----- EXERCISE INPUTS
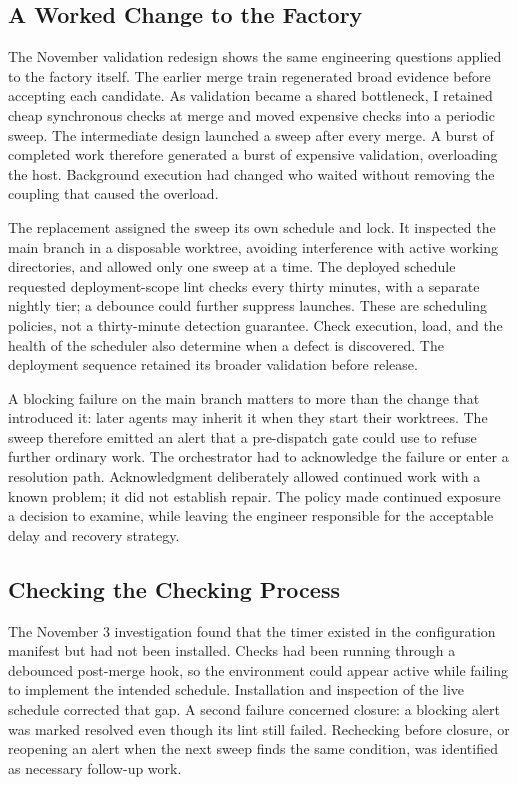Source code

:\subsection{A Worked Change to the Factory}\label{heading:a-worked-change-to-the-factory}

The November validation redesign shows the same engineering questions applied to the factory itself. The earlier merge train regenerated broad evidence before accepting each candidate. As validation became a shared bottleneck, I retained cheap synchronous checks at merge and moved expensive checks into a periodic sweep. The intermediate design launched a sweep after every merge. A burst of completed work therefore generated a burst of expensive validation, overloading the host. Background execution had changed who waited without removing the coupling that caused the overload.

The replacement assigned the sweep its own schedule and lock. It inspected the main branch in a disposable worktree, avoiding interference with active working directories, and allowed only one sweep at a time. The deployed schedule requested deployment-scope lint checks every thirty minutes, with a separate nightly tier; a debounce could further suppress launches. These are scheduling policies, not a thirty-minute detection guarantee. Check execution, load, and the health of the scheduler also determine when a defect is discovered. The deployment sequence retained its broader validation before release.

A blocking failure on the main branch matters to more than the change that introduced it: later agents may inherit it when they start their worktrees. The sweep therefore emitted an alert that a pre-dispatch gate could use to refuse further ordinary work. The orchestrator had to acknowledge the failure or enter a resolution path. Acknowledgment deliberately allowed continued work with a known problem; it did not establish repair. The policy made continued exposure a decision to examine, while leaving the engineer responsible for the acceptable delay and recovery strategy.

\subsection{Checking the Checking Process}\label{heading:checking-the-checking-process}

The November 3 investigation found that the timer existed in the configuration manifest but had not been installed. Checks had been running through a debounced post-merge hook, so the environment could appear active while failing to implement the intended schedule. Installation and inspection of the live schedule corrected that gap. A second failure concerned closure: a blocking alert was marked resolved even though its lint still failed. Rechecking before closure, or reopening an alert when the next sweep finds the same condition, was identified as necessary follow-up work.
----------
* YOUR ASSIGNMENT: Would you write out the material above in full, exactly as given, except for its pictures?

* THE ANSWER:
Source code

:\subsection{A Worked Change to the Factory}\label{heading:a-worked-change-to-the-factory}

The November validation redesign shows the same engineering questions applied to the factory itself. The earlier merge train regenerated broad evidence before accepting each candidate. As validation became a shared bottleneck, I retained cheap synchronous checks at merge and moved expensive checks into a periodic sweep. The intermediate design launched a sweep after every merge. A burst of completed work therefore generated a burst of expensive validation, overloading the host. Background execution had changed who waited without removing the coupling that caused the overload.

The replacement assigned the sweep its own schedule and lock. It inspected the main branch in a disposable worktree, avoiding interference with active working directories, and allowed only one sweep at a time. The deployed schedule requested deployment-scope lint checks every thirty minutes, with a separate nightly tier; a debounce could further suppress launches. These are scheduling policies, not a thirty-minute detection guarantee. Check execution, load, and the health of the scheduler also determine when a defect is discovered. The deployment sequence retained its broader validation before release.

A blocking failure on the main branch matters to more than the change that introduced it: later agents may inherit it when they start their worktrees. The sweep therefore emitted an alert that a pre-dispatch gate could use to refuse further ordinary work. The orchestrator had to acknowledge the failure or enter a resolution path. Acknowledgment deliberately allowed continued work with a known problem; it did not establish repair. The policy made continued exposure a decision to examine, while leaving the engineer responsible for the acceptable delay and recovery strategy.

\subsection{Checking the Checking Process}\label{heading:checking-the-checking-process}

The November 3 investigation found that the timer existed in the configuration manifest but had not been installed. Checks had been running through a debounced post-merge hook, so the environment could appear active while failing to implement the intended schedule. Installation and inspection of the live schedule corrected that gap. A second failure concerned closure: a blocking alert was marked resolved even though its lint still failed. Rechecking before closure, or reopening an alert when the next sweep finds the same condition, was identified as necessary follow-up work.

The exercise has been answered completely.